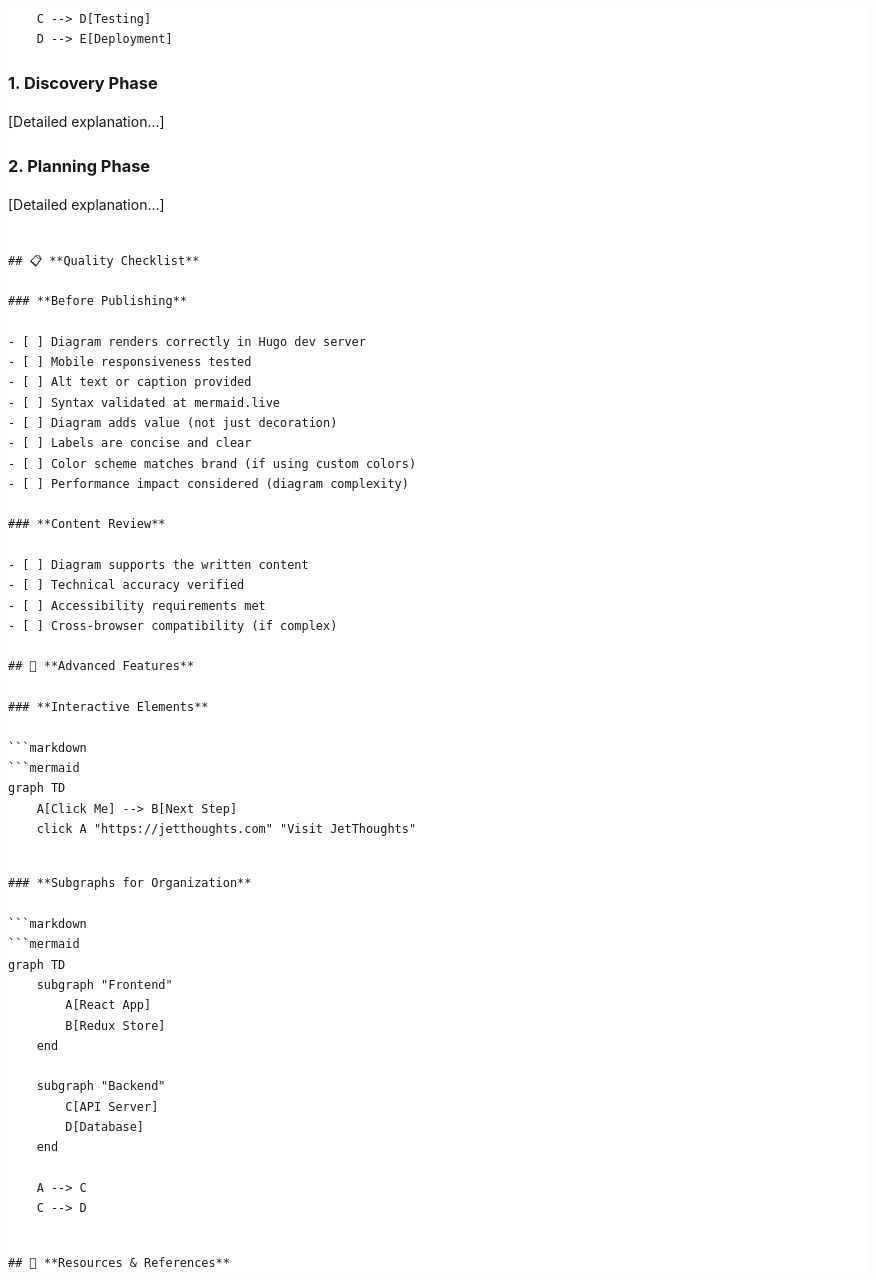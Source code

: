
 ```
    C --> D[Testing]
    D --> E[Deployment]
```

### 1. Discovery Phase
[Detailed explanation...]

### 2. Planning Phase
[Detailed explanation...]
```

## 📋 **Quality Checklist**

### **Before Publishing**

- [ ] Diagram renders correctly in Hugo dev server
- [ ] Mobile responsiveness tested
- [ ] Alt text or caption provided
- [ ] Syntax validated at mermaid.live
- [ ] Diagram adds value (not just decoration)
- [ ] Labels are concise and clear
- [ ] Color scheme matches brand (if using custom colors)
- [ ] Performance impact considered (diagram complexity)

### **Content Review**

- [ ] Diagram supports the written content
- [ ] Technical accuracy verified
- [ ] Accessibility requirements met
- [ ] Cross-browser compatibility (if complex)

## 🚀 **Advanced Features**

### **Interactive Elements**

```markdown
```mermaid
graph TD
    A[Click Me] --> B[Next Step]
    click A "https://jetthoughts.com" "Visit JetThoughts"
```
```

### **Subgraphs for Organization**

```markdown
```mermaid
graph TD
    subgraph "Frontend"
        A[React App]
        B[Redux Store]
    end

    subgraph "Backend"
        C[API Server]
        D[Database]
    end

    A --> C
    C --> D
```
```

## 🔗 **Resources & References**
```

********************

§ Exercise: Exact copy, pictures excluded: restate every record above word for word.

§ Solution to the exercise:
Source code

:
 ```
    C --> D[Testing]
    D --> E[Deployment]
```

### 1. Discovery Phase
[Detailed explanation...]

### 2. Planning Phase
[Detailed explanation...]
```

## 📋 **Quality Checklist**

### **Before Publishing**

- [ ] Diagram renders correctly in Hugo dev server
- [ ] Mobile responsiveness tested
- [ ] Alt text or caption provided
- [ ] Syntax validated at mermaid.live
- [ ] Diagram adds value (not just decoration)
- [ ] Labels are concise and clear
- [ ] Color scheme matches brand (if using custom colors)
- [ ] Performance impact considered (diagram complexity)

### **Content Review**

- [ ] Diagram supports the written content
- [ ] Technical accuracy verified
- [ ] Accessibility requirements met
- [ ] Cross-browser compatibility (if complex)

## 🚀 **Advanced Features**

### **Interactive Elements**

```markdown
```mermaid
graph TD
    A[Click Me] --> B[Next Step]
    click A "https://jetthoughts.com" "Visit JetThoughts"
```
```

### **Subgraphs for Organization**

```markdown
```mermaid
graph TD
    subgraph "Frontend"
        A[React App]
        B[Redux Store]
    end

    subgraph "Backend"
        C[API Server]
        D[Database]
    end

    A --> C
    C --> D
```
```

## 🔗 **Resources & References**
```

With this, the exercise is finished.